Evaluation on a combined model for low-rank coal pyrolysis

Abstract Pyrolysis is an initial step of the upgrading lignite that exhibits a structurally complex connection between physicochemical changes and unknown pyrolyzed compounds, which complicates process simulation for downstream processing. Combined the functional group-depolymerization vaporization cross-linking (FG-DVC) model with non-linear programming (NLP) theory would link between coal pyrolysis and process simulation. First, we adjust the range of the van Krevelen diagram and predict the char and volatiles yields from coal pyrolysis using the FG-DVC model. The tar ultimate analysis is then estimated based on mass/element conservation, and the tar group composition is calculated using the NLP model on the basis of the total tar yield and ultimate analysis. Upon completion of these steps, the process simulation and energy consumption distribution of coal pyrolysis is carried out using Aspen Plus.

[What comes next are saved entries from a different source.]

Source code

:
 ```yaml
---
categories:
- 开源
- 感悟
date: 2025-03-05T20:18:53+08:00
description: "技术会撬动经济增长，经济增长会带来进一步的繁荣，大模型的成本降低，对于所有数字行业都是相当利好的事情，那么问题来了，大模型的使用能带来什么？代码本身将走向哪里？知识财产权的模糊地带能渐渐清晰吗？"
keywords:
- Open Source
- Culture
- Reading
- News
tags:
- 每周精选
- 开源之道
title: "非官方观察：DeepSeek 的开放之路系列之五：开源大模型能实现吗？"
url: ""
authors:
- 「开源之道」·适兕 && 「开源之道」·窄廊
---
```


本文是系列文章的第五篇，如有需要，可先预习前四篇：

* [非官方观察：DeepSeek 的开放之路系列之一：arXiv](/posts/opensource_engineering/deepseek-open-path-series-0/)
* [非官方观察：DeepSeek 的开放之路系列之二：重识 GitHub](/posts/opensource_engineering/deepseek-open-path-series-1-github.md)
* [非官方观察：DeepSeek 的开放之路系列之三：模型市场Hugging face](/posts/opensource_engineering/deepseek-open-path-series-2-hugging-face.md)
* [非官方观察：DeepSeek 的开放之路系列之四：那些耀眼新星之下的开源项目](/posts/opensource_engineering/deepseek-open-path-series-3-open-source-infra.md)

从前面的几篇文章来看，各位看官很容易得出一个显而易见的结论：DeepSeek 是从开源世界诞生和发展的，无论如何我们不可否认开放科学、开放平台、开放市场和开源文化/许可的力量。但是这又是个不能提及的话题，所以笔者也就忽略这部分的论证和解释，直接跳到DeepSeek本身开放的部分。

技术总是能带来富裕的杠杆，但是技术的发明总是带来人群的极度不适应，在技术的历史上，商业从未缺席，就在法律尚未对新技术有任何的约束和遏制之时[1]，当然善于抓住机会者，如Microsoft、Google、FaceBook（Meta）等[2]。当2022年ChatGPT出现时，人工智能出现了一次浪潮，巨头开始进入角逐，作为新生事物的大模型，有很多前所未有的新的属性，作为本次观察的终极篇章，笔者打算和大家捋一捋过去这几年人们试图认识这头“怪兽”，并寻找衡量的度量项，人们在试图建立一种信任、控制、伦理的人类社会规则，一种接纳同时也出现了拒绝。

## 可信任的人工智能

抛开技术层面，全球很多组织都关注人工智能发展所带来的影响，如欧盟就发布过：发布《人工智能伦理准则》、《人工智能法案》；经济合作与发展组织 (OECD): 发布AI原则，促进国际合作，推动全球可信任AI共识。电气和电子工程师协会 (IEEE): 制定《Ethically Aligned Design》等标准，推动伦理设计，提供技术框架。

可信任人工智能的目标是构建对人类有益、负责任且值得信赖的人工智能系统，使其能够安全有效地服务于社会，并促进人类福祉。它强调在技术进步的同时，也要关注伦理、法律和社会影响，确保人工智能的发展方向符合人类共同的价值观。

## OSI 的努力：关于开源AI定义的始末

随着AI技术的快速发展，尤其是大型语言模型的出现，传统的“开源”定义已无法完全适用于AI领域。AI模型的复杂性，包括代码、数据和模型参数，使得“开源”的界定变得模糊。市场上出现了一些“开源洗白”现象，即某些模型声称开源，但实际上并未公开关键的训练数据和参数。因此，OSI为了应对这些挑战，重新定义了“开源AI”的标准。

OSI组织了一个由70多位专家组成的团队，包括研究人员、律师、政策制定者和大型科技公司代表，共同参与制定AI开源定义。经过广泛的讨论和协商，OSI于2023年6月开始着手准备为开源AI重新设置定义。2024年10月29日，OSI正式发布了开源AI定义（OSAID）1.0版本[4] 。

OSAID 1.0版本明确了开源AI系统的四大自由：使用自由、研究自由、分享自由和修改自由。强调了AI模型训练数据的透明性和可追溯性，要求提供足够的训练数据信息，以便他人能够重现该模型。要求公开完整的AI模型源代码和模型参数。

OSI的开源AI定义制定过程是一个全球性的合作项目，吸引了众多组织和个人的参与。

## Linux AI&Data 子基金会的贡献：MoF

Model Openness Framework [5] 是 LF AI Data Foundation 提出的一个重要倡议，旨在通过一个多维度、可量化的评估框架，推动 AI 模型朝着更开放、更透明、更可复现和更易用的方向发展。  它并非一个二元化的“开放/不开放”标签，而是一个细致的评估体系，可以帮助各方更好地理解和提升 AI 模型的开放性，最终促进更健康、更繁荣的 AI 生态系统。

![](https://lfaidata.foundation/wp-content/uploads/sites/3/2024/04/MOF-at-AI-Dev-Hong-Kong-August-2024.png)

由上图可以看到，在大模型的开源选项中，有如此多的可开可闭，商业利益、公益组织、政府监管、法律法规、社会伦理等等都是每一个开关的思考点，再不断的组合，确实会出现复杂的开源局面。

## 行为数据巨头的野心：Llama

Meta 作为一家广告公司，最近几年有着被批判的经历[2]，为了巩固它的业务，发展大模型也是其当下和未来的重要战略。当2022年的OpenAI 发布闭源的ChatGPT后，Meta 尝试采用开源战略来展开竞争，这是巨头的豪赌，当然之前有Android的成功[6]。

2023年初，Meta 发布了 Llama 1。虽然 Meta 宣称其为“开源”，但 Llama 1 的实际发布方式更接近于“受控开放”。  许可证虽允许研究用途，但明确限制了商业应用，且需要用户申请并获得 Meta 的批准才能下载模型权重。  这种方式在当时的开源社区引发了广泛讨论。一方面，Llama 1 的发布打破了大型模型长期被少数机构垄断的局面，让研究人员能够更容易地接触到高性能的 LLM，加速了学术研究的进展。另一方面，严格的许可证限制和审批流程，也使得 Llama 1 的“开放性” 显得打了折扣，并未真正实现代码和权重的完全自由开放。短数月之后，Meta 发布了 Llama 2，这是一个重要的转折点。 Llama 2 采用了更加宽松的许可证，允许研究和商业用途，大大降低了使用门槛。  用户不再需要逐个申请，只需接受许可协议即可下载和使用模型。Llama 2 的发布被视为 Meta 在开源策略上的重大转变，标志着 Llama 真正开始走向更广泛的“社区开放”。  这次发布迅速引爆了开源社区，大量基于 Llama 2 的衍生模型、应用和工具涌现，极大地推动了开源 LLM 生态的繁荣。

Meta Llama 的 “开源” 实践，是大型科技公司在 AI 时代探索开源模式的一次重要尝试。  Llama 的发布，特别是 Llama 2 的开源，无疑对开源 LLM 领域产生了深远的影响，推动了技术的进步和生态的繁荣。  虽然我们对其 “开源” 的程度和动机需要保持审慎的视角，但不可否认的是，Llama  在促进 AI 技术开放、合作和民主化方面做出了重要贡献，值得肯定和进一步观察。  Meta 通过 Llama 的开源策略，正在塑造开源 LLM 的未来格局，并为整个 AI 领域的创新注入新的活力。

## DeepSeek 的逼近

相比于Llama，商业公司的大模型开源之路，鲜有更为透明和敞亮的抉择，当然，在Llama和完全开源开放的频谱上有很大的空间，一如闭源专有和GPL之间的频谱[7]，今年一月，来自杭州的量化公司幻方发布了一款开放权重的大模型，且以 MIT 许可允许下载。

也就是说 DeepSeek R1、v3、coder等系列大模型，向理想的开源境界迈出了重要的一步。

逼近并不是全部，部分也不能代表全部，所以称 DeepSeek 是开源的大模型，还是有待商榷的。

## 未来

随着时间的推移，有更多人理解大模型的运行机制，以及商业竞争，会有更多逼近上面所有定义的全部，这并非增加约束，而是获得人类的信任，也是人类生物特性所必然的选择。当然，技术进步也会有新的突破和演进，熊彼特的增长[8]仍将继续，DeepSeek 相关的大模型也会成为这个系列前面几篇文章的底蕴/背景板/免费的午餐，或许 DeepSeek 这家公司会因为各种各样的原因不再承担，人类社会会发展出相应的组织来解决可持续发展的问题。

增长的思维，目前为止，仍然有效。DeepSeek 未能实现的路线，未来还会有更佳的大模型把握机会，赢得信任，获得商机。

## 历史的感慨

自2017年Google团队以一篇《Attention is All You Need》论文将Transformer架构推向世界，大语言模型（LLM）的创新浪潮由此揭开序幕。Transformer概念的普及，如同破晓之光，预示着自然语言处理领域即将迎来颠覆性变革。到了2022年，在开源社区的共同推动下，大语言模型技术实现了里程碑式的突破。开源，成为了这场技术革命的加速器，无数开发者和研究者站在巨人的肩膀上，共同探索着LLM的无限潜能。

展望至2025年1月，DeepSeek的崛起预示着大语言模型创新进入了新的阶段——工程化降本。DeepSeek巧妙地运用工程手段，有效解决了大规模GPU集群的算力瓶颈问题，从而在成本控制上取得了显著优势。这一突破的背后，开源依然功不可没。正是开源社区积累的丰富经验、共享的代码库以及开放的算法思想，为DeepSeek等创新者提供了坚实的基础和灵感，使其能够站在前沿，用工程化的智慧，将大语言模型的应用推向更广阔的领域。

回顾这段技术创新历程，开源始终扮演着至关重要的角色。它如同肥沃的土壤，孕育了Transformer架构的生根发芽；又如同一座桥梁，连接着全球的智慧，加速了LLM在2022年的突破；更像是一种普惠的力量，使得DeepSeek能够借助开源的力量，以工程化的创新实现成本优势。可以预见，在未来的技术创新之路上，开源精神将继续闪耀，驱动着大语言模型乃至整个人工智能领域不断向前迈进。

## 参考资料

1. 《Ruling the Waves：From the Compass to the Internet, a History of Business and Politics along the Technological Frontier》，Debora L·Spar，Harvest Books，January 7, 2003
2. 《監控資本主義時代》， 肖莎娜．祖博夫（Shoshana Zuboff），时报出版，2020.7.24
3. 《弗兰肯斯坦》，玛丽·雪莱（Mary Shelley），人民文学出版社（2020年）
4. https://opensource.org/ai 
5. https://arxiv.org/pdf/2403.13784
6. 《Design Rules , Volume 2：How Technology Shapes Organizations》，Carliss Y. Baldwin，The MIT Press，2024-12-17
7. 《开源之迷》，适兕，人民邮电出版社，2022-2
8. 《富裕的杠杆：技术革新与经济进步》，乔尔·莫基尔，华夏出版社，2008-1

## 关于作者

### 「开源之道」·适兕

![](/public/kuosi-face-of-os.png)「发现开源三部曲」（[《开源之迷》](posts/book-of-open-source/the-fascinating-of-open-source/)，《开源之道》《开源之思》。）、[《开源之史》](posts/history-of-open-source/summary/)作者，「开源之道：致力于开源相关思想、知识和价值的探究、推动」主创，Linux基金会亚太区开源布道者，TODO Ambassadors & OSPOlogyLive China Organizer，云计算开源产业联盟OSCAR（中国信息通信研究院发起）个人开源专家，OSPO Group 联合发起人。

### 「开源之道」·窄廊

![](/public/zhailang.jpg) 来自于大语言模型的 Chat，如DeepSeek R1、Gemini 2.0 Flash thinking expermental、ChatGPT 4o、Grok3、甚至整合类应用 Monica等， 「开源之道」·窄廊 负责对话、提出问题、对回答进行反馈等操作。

Results show that the FG-DVC model with the adjusted van Krevelen diagram can accurately predict coal pyrolysis products with better performance than that obtained using empirical correlations. Results show that the energy consumption of drying coal was the largest with 653.2 MJ when drying 1000 kg of coal, followed by pyrolysis with 482.2 MJ. The combined coal pyrolysis model, being independent on experiments, can be used for process design.